Lasciamoci guardare da questo sguardo d'amore perché si degni un giorno anche a noi mostrarci il suo volto nella pienezza di una gloria che non ci sarà tolta.
Fra Michele Giuliano
Scritto da
Titolo: fra
Nome: Michele
Cognome: Giuliano
Data di nascita: 18-12-1972
Data ordinazione: 23-02-2003
Email: framichelegiuliano@hotmail.it
Incarichi
Frate presso Santuario Diocesano di Maria SS.ma dei Lattani
L 'artista Emanuele Gianpaolo ha voluto dare un titolo alquanto inusuale e pressoché anomalo a quella che è la "madre delle madri".
Imperturbata è una persona che rimane tranquilla, che si mostra serena, di fronte a fatti o a situazioni che potrebbero turbarla.
Maria in questo modo mostra la sua Pace interiore, quella che deriva dall'accogliere nel proprio grembo il figlio di Dio con la stessa "dignità” con cui accoglierà il corpo del figlio deposto dalla Croce.
La Madonna è stata per la vita di Emanuele, un punto essenziale di riferimento, come d'altronde lo è nella vita di ciascuno di noi.
Il suo volto non è divinizzato né idealizzato, ma imprime i lineamenti di una donna qualunque, quella “donna feriale" descritta così bene da Don Tonino bello.
Resta imperturbata in tutta la sua vita, anche quando il Figlio cade sotto il pesante legno della croce.
Non dimentica il suo ruolo di madre, né cerca di lenire la differenza ma è consapevole che a tutto c'è una ragione, persino al dolore.
Siamo noi a non doverci porre in un atteggiamento masochista o compiaciuto di fronte ad esso, piuttosto consapevoli che siamo creati ad immagine e somiglianza di Dio, ne portiamo l'impronta nella nostra quotidianità.
Anche noi, come Cristo, cadiamo sotto la pesante croce del nostro peccato.

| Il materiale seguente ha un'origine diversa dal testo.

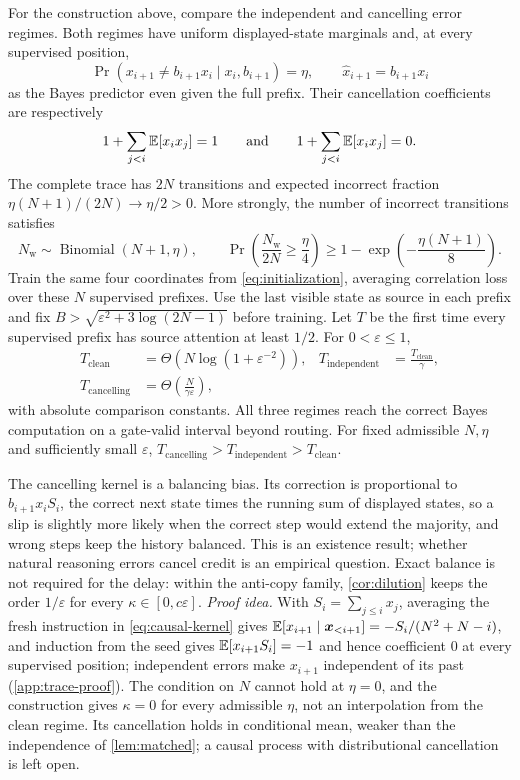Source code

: \begin{mainresult}\begin{theorem}
\label{thm:causal}
For the construction above, compare the independent and cancelling error regimes.
Both regimes have uniform displayed-state marginals and, at every supervised position,
\[
 \Pr(x_{i+1}\ne b_{i+1}x_i\mid x_i,b_{i+1})=\eta,
 \qquad \hat x_{i+1}=b_{i+1}x_i
\]
as the Bayes predictor even given the full prefix.
Their cancellation coefficients are respectively
\[
 1+\sum_{j<i}\mathbb E[x_i x_j]=1\qquad\text{and}\qquad
 1+\sum_{j<i}\mathbb E[x_i x_j]=0.
\]
The complete trace has $2N$ transitions and expected incorrect fraction
$\eta(N+1)/(2N)\to\eta/2>0$.
More strongly, the number of incorrect transitions satisfies
\[
 N_{\mathrm w}\sim\operatorname{Binomial}(N+1,\eta),\qquad
 \Pr\!\left(\frac{N_{\mathrm w}}{2N}\ge\frac{\eta}{4}\right)
 \ge1-\exp\!\left(-\frac{\eta(N+1)}{8}\right).
\]
Train the same four coordinates from \cref{eq:initialization}, averaging correlation loss over these $N$ supervised prefixes.
Use the last visible state as source in each prefix and fix $B>\sqrt{\varepsilon^2+3\log(2N-1)}$ before training.
Let $T$ be the first time every supervised prefix has source attention at least $1/2$.
For $0<\varepsilon\le1$,
\begin{align*}
 T_{\mathrm{clean}}&=\Theta(N\log(1+\varepsilon^{-2})),&
 T_{\mathrm{independent}}&=\frac{T_{\mathrm{clean}}}{\gamma},\\
 T_{\mathrm{cancelling}}&=\Theta\!\left(\frac{N}{\gamma\varepsilon}\right),
\end{align*}
with absolute comparison constants. All three regimes reach the correct Bayes computation on a gate-valid interval beyond routing.
For fixed admissible $N,\eta$ and sufficiently small $\varepsilon$, $T_{\mathrm{cancelling}}>T_{\mathrm{independent}}>T_{\mathrm{clean}}$.
\end{theorem}\end{mainresult}
The cancelling kernel is a balancing bias. Its correction is proportional to $b_{i+1}x_i S_i$, the correct next state times the running sum of
displayed states, so a slip is slightly more likely when the correct step would extend the majority, and wrong steps keep the history balanced.
This is an existence result; whether natural reasoning errors cancel credit is an empirical question.
Exact balance is not required for the delay: within the anti-copy family, \cref{cor:dilution} keeps the order $1/\varepsilon$ for every
$\kappa\in[0,c\varepsilon]$.
\emph{Proof idea.} With $S_i=\sum_{j\le i}x_j$, averaging the fresh instruction in \cref{eq:causal-kernel} gives $\mathbb E[x_{i+1}\mid\bm x_{<i+1}]=-S_i/(N^2+N-i)$,
and induction from the seed gives $\mathbb E[x_{i+1}S_i]=-1$ and hence coefficient $0$ at every supervised position; independent errors make $x_{i+1}$ independent of its past (\cref{app:trace-proof}).
The condition on $N$ cannot hold at $\eta=0$, and the construction gives $\kappa=0$ for every admissible $\eta$, not an interpolation from the clean regime.
Its cancellation holds in conditional mean, weaker than the independence of \cref{lem:matched}; a causal process with distributional cancellation is left open.

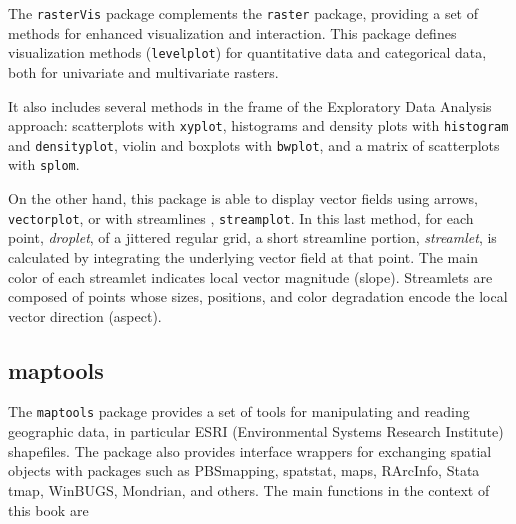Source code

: \documentclass[smallroyalvopaper]{memoir}
\begin{document}
The \texttt{rasterVis} package \cite{Perpinan.Hijmans2013} complements the \texttt{raster} package, providing a set of methods for enhanced visualization and interaction. This package defines visualization methods (\texttt{levelplot}) for quantitative data and categorical data, both for univariate and multivariate rasters.

It also includes several methods in the frame of the Exploratory Data Analysis approach: scatterplots with \texttt{xyplot}, histograms and density plots with \texttt{histogram} and \texttt{densityplot}, violin and boxplots with \texttt{bwplot}, and a matrix of scatterplots with \texttt{splom}.

On the other hand, this package is able to display vector fields using arrows, \texttt{vectorplot}, or with streamlines \cite{Wegenkittl.Groeller1997}, \texttt{streamplot}. In this last method, for each point, \emph{droplet}, of a jittered regular grid, a short streamline portion, \emph{streamlet}, is calculated by integrating the underlying vector field at that point. The main color of each streamlet indicates local vector magnitude (slope). Streamlets are composed of points whose sizes, positions, and color degradation encode the local vector direction (aspect).

\subsection{maptools}
\label{sec:orgheadline27}
\label{sec:maptools}

The \texttt{maptools} package \cite{Bivand.Lewin-Koh2013} provides a set of tools for manipulating and reading geographic data, in particular ESRI (Environmental Systems Research Institute) shapefiles. The package also provides interface wrappers for exchanging spatial objects with packages such as PBSmapping, spatstat, maps, RArcInfo, Stata tmap, WinBUGS, Mondrian, and others. The main functions in the context of this book are
\end{document}
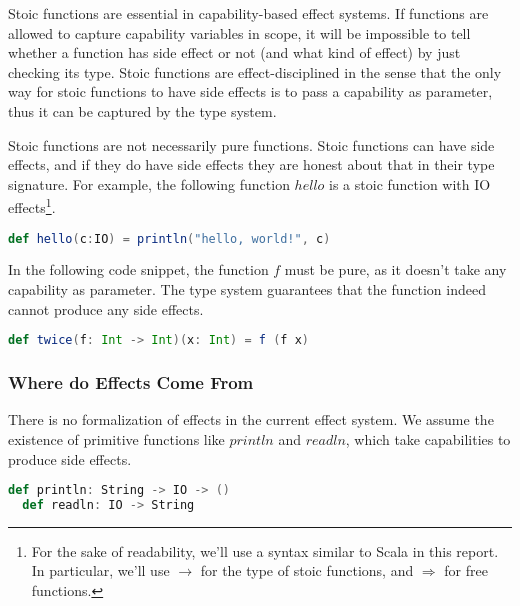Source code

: Stoic functions are essential in capability-based effect systems. If
functions are allowed to capture capability variables in scope, it
will be impossible to tell whether a function has side effect or not
(and what kind of effect) by just checking its type. Stoic functions
are effect-disciplined in the sense that the only way for stoic
functions to have side effects is to pass a capability as parameter,
thus it can be captured by the type system.

Stoic functions are not necessarily pure functions. Stoic functions
can have side effects, and if they do have side effects they are
honest about that in their type signature. For example, the following
function $hello$ is a stoic function with IO effects\footnote{For the
  sake of readability, we'll use a syntax similar to Scala in this
  report. In particular, we'll use $\to$ for the type of stoic
  functions, and $\Rightarrow$ for free functions.}.

\begin{lstlisting}[language=Scala]
  def hello(c:IO) = println("hello, world!", c)
\end{lstlisting}

In the following code snippet, the function $f$ must be pure, as it
doesn't take any capability as parameter. The type system guarantees
that the function indeed cannot produce any side effects.

\begin{lstlisting}[language=Scala]
  def twice(f: Int -> Int)(x: Int) = f (f x)
\end{lstlisting}


\subsubsection{Where do Effects Come From}

There is no formalization of effects in the current effect system. We
assume the existence of primitive functions like $println$ and
$readln$, which take capabilities to produce side effects.

\begin{lstlisting}[language=Scala]
  def println: String -> IO -> ()
  def readln: IO -> String
\end{lstlisting}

E questo dovrebbe aiutarci a non adagiarci ma a "turbarci" dei nostri errori per proseguire il cammino della vita.
È amore puro, incondizionato e disinteressato nei confronti di un'umanità che soffre e geme in attesa della resurrezione finale.
Con quello sguardo ci ricorda che saremo sempre affiancati dalla sua tenerezza, in tutti i momenti della nostra vita. Basta osservare con quante forza stringe a se il figlioletto nudo, così come è venuto al mondo. Carne della sua carne, sangue del suo sangue. Intessendo con lui un rapporto unico e indistruttibile, nel quale ognuno di noi può e deve ritrovarsi.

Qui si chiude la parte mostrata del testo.